This is a generative model, so we pass in a Text as a prompt and the Model will complete the sentence and return the results. We will use awscurl command line tool to try it (the awscutl command line tool requires java)

We pass a multiple prompts as input to the model. This is done by downloading below benchmarking tool and setting up the desired performance test env for running tests.

**Following steps need to be run in a studio terminal or EC2 or Notebook instance**. In below example we use a concurrency of 50 clients sending 100 requests from a g5.12xlarge studio notebook terminal, however if you are looking to run lower/higher concurrency benchmarking then feel free to use a lower/higher compute instance to run the concurrent benchmark tests.

#### Install Java using the shell

In [None]:
!sudo yum -y update
!sudo yum -y install java wget

#### Download the benchmarking tool

In [None]:
!wget https://github.com/frankfliu/junkyard/releases/download/v0.3.1/awscurl
!chmod +x awscurl

#### Create prompts to be used with Dynamic Batching

In [None]:
!mkdir dyn_prompts
!echo '{"inputs":"The diamondback terrapin or simply terrapin is a species of turtle native to the brackish coastal tidal marshes of the","parameters":{"min_new_tokens":128, "max_new_tokens":128, "do_sample":true}}' > dyn_prompts/dyn_prompt1.txt
!echo '{"inputs":"Write a program to add two numbers in python","parameters":{"min_new_tokens":128, "max_new_tokens":128, "do_sample":true}}' > dyn_prompts/dyn_prompt2.txt
!echo '{"inputs":"Generate a list of ten titles for my book.

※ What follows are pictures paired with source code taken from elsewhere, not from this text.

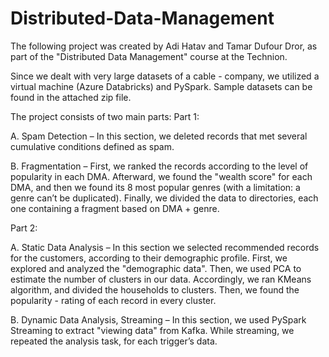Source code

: # Distributed-Data-Management

The following project was created by Adi Hatav and Tamar Dufour Dror, as part of the "Distributed Data Management" course at the Technion. 

Since we dealt with very large datasets of a cable - company, we utilized a virtual machine (Azure Databricks) and PySpark. Sample datasets can be found in the attached zip file.

The project consists of two main parts:
Part 1:

A.	Spam Detection – In this section, we deleted records that met several cumulative conditions defined as spam.

B.	Fragmentation – First, we ranked the records according to the level of popularity in each DMA. Afterward, we found the "wealth score" for each DMA, and then we found its 8 most popular genres (with a limitation: a genre can’t be duplicated).
Finally, we divided the data to directories, each one containing a fragment based on DMA + genre.

Part 2:

A.	Static Data Analysis – In this section we selected recommended records for the customers, according to their demographic profile.
First, we explored and analyzed the "demographic data". Then, we used PCA to estimate the number of clusters in our data. Accordingly, we ran KMeans algorithm, and divided the households to clusters.
Then, we found the popularity - rating of each record in every cluster.

B.	Dynamic Data Analysis, Streaming – In this section, we used PySpark Streaming to extract "viewing data" from Kafka. While streaming, we repeated the analysis task, for each trigger’s data.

The book is about my travels around the world, experiencing different cultures and cuisines, meeting many different personalities and finally settling in a remote village in the himalayas","parameters":{"min_new_tokens":128, "max_new_tokens":128, "do_sample":true}}' > dyn_prompts/dyn_prompt3.txt

#### Set up credentials using env vars or use .aws/credentials file

In [None]:
!export AWS_ACCESS_KEY_ID=<Update here>
!export AWS_SECRET_ACCESS_KEY=<Update here>
!export AWS_SESSION_TOKEN=<Update here>

## Dynamic Batching Benchmarking

We run the benchmarking tool to get the results for Dynamic Batching. You can change the concurrency through -c and number of requests through -N, however please ensure that you are using an instance with enough compute to run the test and endpoint is deployed on a capable instance to handle the concurrency. Run awscurl -h to get more help on the benchmark tool.

In [None]:
!EXCLUDE_INPUT_TOKEN=1 TOKENIZER=TheBloke/Llama-2-7b-fp16 ./awscurl -c 50 -N 100 -X POST INSERTDYNAMICENDPOINTURLHERE --connect-timeout 60 -H "Content-Type: application/json" --dataset dyn_prompts -t -n sagemaker

#### After the benchmark tests are completed, we will see the results in below format. Below values are sample and actual results will vary based on env setup.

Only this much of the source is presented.